Por todas estas razones, las manifestaciones y los bloqueos, tal y como son practicados en la actualidad, se han convertido en un serio lastre para el desarrollo del país y, más aun, en un obstáculo para la construcción de un sistema político inclusivo y democrático.
¿Cómo debemos responder a esta amenaza? Un primer paso consiste en facilitar la relación entre ciudadanía y Estado. Las entidades públicas deben responder a las demandas de la sociedad con prontitud y de manera eficiente. Esto reducirá el rol de sindicatos y organizaciones similares, convertidos hoy en mediadores exclusivos, e interesados, del descontento ciudadano.

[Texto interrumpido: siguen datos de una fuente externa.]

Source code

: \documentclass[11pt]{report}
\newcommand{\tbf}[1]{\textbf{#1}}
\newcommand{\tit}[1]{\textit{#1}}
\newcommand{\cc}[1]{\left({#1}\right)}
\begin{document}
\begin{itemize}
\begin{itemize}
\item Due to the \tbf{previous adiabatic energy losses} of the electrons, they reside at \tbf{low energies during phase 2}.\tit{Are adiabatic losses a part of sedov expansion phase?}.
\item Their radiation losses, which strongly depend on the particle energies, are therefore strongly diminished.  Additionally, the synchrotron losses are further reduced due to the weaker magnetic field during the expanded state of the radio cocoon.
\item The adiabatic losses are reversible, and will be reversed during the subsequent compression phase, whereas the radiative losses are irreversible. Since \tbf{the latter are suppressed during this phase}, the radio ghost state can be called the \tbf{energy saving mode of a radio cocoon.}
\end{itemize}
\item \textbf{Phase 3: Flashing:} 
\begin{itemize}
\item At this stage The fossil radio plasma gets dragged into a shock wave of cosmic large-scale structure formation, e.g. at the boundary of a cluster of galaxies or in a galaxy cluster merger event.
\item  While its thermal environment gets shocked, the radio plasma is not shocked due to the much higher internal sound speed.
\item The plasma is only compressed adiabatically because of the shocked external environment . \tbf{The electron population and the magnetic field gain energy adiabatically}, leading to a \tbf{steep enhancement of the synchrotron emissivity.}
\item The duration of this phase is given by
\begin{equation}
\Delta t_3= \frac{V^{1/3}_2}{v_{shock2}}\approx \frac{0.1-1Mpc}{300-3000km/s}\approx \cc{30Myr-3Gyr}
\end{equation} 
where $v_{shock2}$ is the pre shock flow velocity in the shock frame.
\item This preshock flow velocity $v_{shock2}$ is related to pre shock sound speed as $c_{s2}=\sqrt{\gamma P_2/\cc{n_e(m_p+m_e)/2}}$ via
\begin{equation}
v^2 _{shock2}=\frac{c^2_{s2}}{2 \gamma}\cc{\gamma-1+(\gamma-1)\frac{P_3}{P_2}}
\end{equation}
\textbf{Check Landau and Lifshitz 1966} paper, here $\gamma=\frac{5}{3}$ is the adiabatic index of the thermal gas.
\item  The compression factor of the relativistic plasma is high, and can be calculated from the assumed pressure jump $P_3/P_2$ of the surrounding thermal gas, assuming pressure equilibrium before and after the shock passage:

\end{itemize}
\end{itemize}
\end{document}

En el mismo sentido, debemos dejar de tolerar el daño causado por estas formas de protesta y proscribir el mito de que unos cuantos tienen derecho a ejercer violencia contra sus conciudadanos. Estas actividades, al límite de la criminalidad, no pueden quedar en la impunidad.
Esperemos que, con el tiempo y la intransigente voluntad ciudadana, terminemos por mandar al olvido estas prácticas tan perniciosas. Así, llegará el día en que nadie en su sano juicio considere normal matar a sus compatriotas con un bloqueo de caminos.
Ernesto Bascopé Guzmán es politólogo.